The second episode of the series dived headfirst into a cult situation, taking our hero to Montana. Though it would be understandable if Colter turned right around and ran the other way at the first sign of danger—no reward money is worth messing with a manipulative cult leader who isn’t above violence and murder—he rushed in without hesitation.
Not only does Colter see a resemblance in Seth and his own father, who was also manipulative in his own right, but he actually cares about the missing people who come across his desk; he’s not doing it just for the check, he wants to help people who need a little bit of a push.
Colter immediately clocked that there was something much more going on than just a missing person when he was ambushed by a security team that threatened to shoot him when they saw him breaking into Rebecca’s house.
Soon after, he learned of her connection to Positive Light, a place that preys on people looking for guidance, support, and whose pain they can exploit, trading in secrets that can be used as blackmail for allegiance. It’s a classic cult operation from head to toe, but unfortunately, those who are in too deep are usually too blind to see the truth—unless it’s shoved in their faces. And even then, depending on how far they are in their “practice of self-actualization” they might not be convinced.

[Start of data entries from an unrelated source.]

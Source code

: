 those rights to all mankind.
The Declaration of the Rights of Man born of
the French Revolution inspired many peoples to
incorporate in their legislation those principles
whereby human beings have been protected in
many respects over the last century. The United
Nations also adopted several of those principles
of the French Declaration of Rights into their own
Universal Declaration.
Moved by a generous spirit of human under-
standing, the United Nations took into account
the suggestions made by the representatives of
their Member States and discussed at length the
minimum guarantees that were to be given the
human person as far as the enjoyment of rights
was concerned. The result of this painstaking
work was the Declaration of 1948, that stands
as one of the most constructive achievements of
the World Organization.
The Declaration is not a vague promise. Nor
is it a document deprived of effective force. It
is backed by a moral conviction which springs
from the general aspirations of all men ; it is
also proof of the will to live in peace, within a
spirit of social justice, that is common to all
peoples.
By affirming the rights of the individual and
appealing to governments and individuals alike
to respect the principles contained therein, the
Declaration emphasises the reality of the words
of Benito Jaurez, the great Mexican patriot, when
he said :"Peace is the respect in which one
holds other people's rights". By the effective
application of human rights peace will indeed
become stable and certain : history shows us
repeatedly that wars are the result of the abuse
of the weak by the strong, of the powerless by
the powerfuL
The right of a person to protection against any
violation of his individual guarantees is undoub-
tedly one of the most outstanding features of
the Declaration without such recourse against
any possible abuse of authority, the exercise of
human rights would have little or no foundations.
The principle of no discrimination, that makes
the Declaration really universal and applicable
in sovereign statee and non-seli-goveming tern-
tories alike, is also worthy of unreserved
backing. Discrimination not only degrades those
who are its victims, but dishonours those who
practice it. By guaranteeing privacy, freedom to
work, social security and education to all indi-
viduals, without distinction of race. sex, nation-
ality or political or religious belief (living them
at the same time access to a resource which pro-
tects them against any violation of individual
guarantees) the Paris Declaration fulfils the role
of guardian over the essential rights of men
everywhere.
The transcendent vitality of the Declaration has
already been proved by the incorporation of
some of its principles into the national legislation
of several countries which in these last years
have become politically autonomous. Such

Thankfully, Colter seemed to make a slight breakthrough with Jackson, whose parents reported him missing after his strange relationship with Rebecca led to a series of uncharacteristic life choices like quitting his job, abandoning his family, and draining his bank account.
Jackson wanted someone to believe in him and help him believe in himself, which is why Seth and Rebecca were able to get to him, but he was also self-aware, so when Colter began questioning the cult’s “mean” tactics, he knew something was off even if he wasn’t ready to turn away fully.
The strangest part was that while Positive Light presented as your typical cult, there was no negative press about it—not even any forums or threads of people complaining. And every trail of lawsuits went cold. However, Bobby discovered that the cult may have covered up the murder of their former accountant, which was the string that Colter was able to pull on to help unravel everything.
After getting a confirmation from David Grassley’s wife, Jana, who told Velma and Teddi (who appear to be Colter’s handlers for lack of a better word) that Seth showed her the dashcam footage from her husband’s hit and run in order to scare her into silence.
Knowing that there was evidence to bring the place down, Colter found his in via a Positive Light member who was following him (rather badly, might I add). Once inside of Seth’s instructional office, he was able to pull up David’s file, along with Rebecca’s, before proving to Jackson that he was being lied to and told what he needed to hear so that he would remain obedient, especially since his role in the cult was so critical as the new accountant.
But as we say, anyone who tried to leave or expose what was going on, would immediately be taken out.
It seems as though Seth should’ve listened to Rebecca about not letting Colter get too close to Jackson, though he was so convinced they had the latter wrapped around their finger.
Thankfully, Colter knows how to fight—and he was able to stave off Rebecca and Seth until the police got there and shut the whole operation down once and for all.
The eerie thing is that Seth did have a way of reading people accurately; through his Google search, he dug up enough intel on Colter to figure out that he was in pain because of his past with his father, a pain that he still carried with him till this day.
And while Colter isn’t easily shaken, you could tell he was a little triggered that someone was able to pick up on his past, even if he wasn’t willing to admit it.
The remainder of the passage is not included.